The ROC proclaimed the Shandi Pingdi Hua assimilation policy in 1983, with the intention of forcing indigenous peoples to end their mountain lifestyle and settle into a plain lifestyle unsuited to them. A large number of indigenous peoples left their original communities, but the unintended consequence of this misguided policy was the beginning of multiple problems today. For example, many Amis people moved into isolated urban lifestyles in the cities of Hualien and Taitung for economic reasons. The housing problems created because of this migration have caused many problems for Taiwan’s local governments. Unable to bear the burden of paying rent, and used to communal living, these newly urbanized Amis chose to live by the side of the rivers and build simple houses, and after a long period the area developed into a community-like organization. The land was property of the national government, and with plans for urban renewal, the government tore down these illegal structures. Compelled by the need for a living space, these Amis squatters had only one choice, which was to rebuild their homes in the same place. This drama continued to be replayed, with the government unable to come up with a constructive solution.
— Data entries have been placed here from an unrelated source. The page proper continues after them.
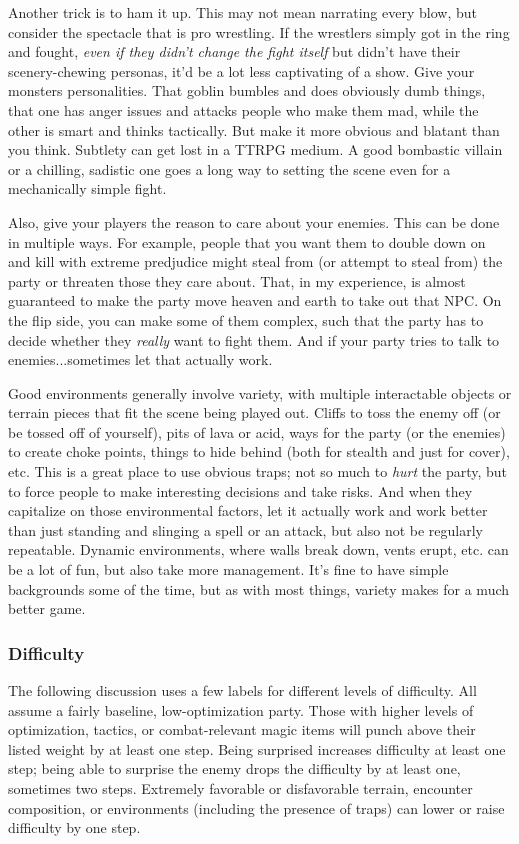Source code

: \documentclass[10pt,twoside,openany,bg=none]{dndbook}
\begin{document}
Another trick is to ham it up. This may not mean narrating every blow, but consider the spectacle that is pro wrestling. If the wrestlers simply got in the ring and fought, \textit{even if they didn't change the fight itself} but didn't have their scenery-chewing personas, it'd be a lot less captivating of a show. Give your monsters personalities. That goblin bumbles and does obviously dumb things, that one has anger issues and attacks people who make them mad, while the other is smart and thinks tactically. But make it more obvious and blatant than you think. Subtlety can get lost in a TTRPG medium. A good bombastic villain or a chilling, sadistic one goes a long way to setting the scene even for a mechanically simple fight.

Also, give your players the reason to care about your enemies. This can be done in multiple ways. For example, people that you want them to double down on and kill with extreme predjudice might steal from (or attempt to steal from) the party or threaten those they care about. That, in my experience, is almost guaranteed to make the party move heaven and earth to take out that NPC. On the flip side, you can make some of them complex, such that the party has to decide whether they \textit{really} want to fight them. And if your party tries to talk to enemies...sometimes let that actually work.

Good environments generally involve variety, with multiple interactable objects or terrain pieces that fit the scene being played out. Cliffs to toss the enemy off (or be tossed off of yourself), pits of lava or acid, ways for the party (or the enemies) to create choke points, things to hide behind (both for stealth and just for cover), etc. This is a great place to use obvious traps; not so much to \textit{hurt} the party, but to force people to make interesting decisions and take risks. And when they capitalize on those environmental factors, let it actually work and work better than just standing and slinging a spell or an attack, but also not be regularly repeatable. Dynamic environments, where walls break down, vents erupt, etc. can be a lot of fun, but also take more management. It's fine to have simple backgrounds some of the time, but as with most things, variety makes for a much better game.

\subsubsection{Difficulty}
The following discussion uses a few labels for different levels of difficulty. All assume a fairly baseline, low-optimization party. Those with higher levels of optimization, tactics, or combat-relevant magic items will punch above their listed weight by at least one step. Being surprised increases difficulty at least one step; being able to surprise the enemy drops the difficulty by at least one, sometimes two steps. Extremely favorable or disfavorable terrain, encounter composition, or environments (including the presence of traps) can lower or raise difficulty by one step.
\end{document}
To this day, people in Taiwan’s society tend to hold a prejudiced view toward the indigenous peoples of the island, regarding them negatively as impoverished and backward. Tracing the roots of this attitude, it is clear that, besides cultural diversity, it is the lifestyles of the indigenous peoples living in illegal housing in the peripheries of urban areas that deepens the feelings of prejudice among mainstream society. Yet despite the numerous policies initiated by Taiwan’s government to solve indigenous peoples’ housing problems, abrupt implementation, without detailed consideration of the special cultural needs of indigenous peoples, has created not only housing problems, but also problems in areas such as social status, economic condition and education. Such circumstances can weaken indigenous peoples to the point of collapse. Throughout the development of democracy in Taiwan, the Han Taiwanese authorities have failed to put themselves in the shoes of the indigenous peoples regarding their rights to exist, and have failed to think from the perspective of being forced into a disadvantaged position. Therefore, the problems of Taiwan’s indigenous peoples have continued to exist. The timing of when Taiwan’s indigenous peoples will be able to regain their dignity and live
free of discrimination or threats is a responsibility that the Han Taiwanese population must bear. And yet, indigenous peoples must also muster the courage to defend their own right to exist, pressing the government to play the role of contributor and supporter, providing assistance that meets the true needs of the indigenous peoples and finding appropriate solutions that get to the roots of these injustices.